No! Know, the gallant monarch is in arms,
And like an eagle o’er his aiery towers,
To souse annoyance that comes near his nest.
And you degenerate, you ingrate revolts,
You bloody Neroes, ripping up the womb
Of your dear mother England, blush for shame:
For your own ladies and pale-visag’d maids
Like Amazons come tripping after drums,
Their thimbles into armed gauntlets change,
Their neelds to lances, and their gentle hearts
To fierce and bloody inclination.
Lew.There end thy brave, and turn thy face in peace;
We grant thou canst outscold us: fare thee well;
We hold our time too precious to be spent
With such a brabbler.
Pand.Give me leave to speak.
Bast.No, I will speak.
Lew.We will attend to neither.
Strike up the drums; and let the tongue of war
Plead for our interest and our being here.

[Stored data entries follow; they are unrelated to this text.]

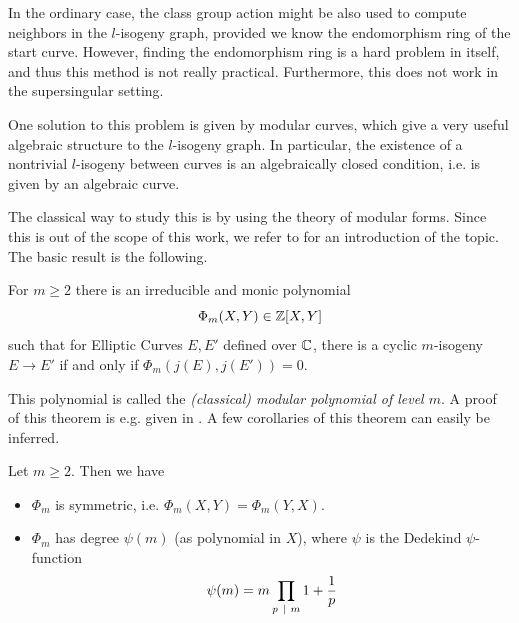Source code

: In the ordinary case, the class group action might be also used to compute neighbors in the $l$-isogeny graph, provided we know the endomorphism ring of the start curve.
However, finding the endomorphism ring is a hard problem in itself, and thus this method is not really practical.
Furthermore, this does not work in the supersingular setting.

One solution to this problem is given by modular curves, which give a very useful algebraic structure to the $l$-isogeny graph.
In particular, the existence of a nontrivial $l$-isogeny between curves is an algebraically closed condition, i.e. is given by an algebraic curve.

The classical way to study this is by using the theory of modular forms.
Since this is out of the scope of this work, we refer to \cite[§11]{cox_primes_of_form} for an introduction of the topic.
The basic result is the following.
\begin{theorem}
    \label{prop:complex_mod_poly}
    For $m \geq 2$ there is an irreducible and monic polynomial
    \begin{equation*}
        \Phi_m(X, Y) \in \mathbb{Z}[X, Y]
    \end{equation*}
    such that for Elliptic Curves $E, E'$ defined over $\mathbb{C}$, there is a cyclic $m$-isogeny $E \to E'$ if and only if $\Phi_m(j(E), j(E')) = 0$.
\end{theorem}
This polynomial is called the \emph{(classical) modular polynomial of level $m$}.
A proof of this theorem is e.g. given in \cite[Thm~11.18]{cox_primes_of_form}.
A few corollaries of this theorem can easily be inferred.
\begin{corollary}
    Let $m \geq 2$. Then we have
    \begin{itemize}
        \item $\Phi_m$ is symmetric, i.e. $\Phi_m(X, Y) = \Phi_m(Y, X)$.
        \item $\Phi_m$ has degree $\psi(m)$ (as polynomial in $X$), where $\psi$ is the Dedekind $\psi$-function
        \begin{equation*}
            \psi(m) = m \prod_{p \ \mid \  m} 1 + \frac 1 p
        \end{equation*}
    \end{itemize}
\end{corollary}
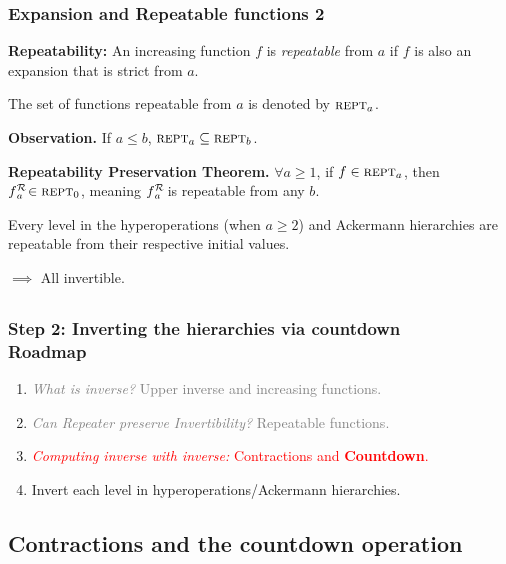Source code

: \begin{frame}
\frametitle{Expansion and Repeatable functions 2}
\label{frame:repeatable2}
\textbf{Repeatability:} An increasing function $f$ is \emph{repeatable} from $a$ if $f$ is also an expansion that is strict from $a$.

\smallskip

The set of functions repeatable from $a$ is denoted by $\text{\scshape{rept}}_a$.

\smallskip

\textbf{Observation.} If $a\le b$, $\text{\scshape{rept}}_a\subseteq \text{\scshape{rept}}_b$.

\bigskip

\textbf{Repeatability Preservation Theorem.} $\forall a\ge 1$, if $f \in \text{\scshape{rept}}_a$, then $\rf{f}{a} \in \repeatable_0$, meaning $\rf{f}{a}$ is repeatable from any $b$.

\bigskip

Every level in the hyperoperations (when $a\ge 2$) and Ackermann hierarchies are repeatable from their respective initial values.

$\implies$ All invertible.

\end{frame}


\subsection*{}
\begin{frame}
\frametitle{Step 2: Inverting the hierarchies via countdown\\ Roadmap}
\begin{enumerate}\itemsep2em
	\item \textcolor<1-2>{gray}{\emph{What is inverse?} Upper inverse and increasing functions.}
	\item \textcolor<1-2>{gray}{\emph{Can Repeater preserve Invertibility?} Repeatable functions.}
	\item \textcolor<2>{red}{\emph{Computing inverse with inverse:} Contractions and \textbf{Countdown}.}
	\item Invert each level in hyperoperations/Ackermann hierarchies.
\end{enumerate}
\end{frame}


\subsection{Contractions and the countdown operation}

Bast.Indeed, your drums, being beaten, will cry out;
And so shall you, being beaten. Do but start
An echo with the clamour of thy drum,
And even at hand a drum is ready brac’d
That shall reverberate all as loud as thine;
Sound but another, and another shall
As loud as thine rattle the welkin’s ear
And mock the deep-mouth’d thunder: for at hand,—
Not trusting to this halting legate here,
Whom he hath us’d rather for sport than need,—
Is warlike John; and in his forehead sits
A bare-ribb’d death, whose office is this day
To feast upon whole thousands of the French.
Lew.Strike up our drums, to find this danger out.
Bast.And thou shalt find it, Dauphin, do not doubt.[Exeunt.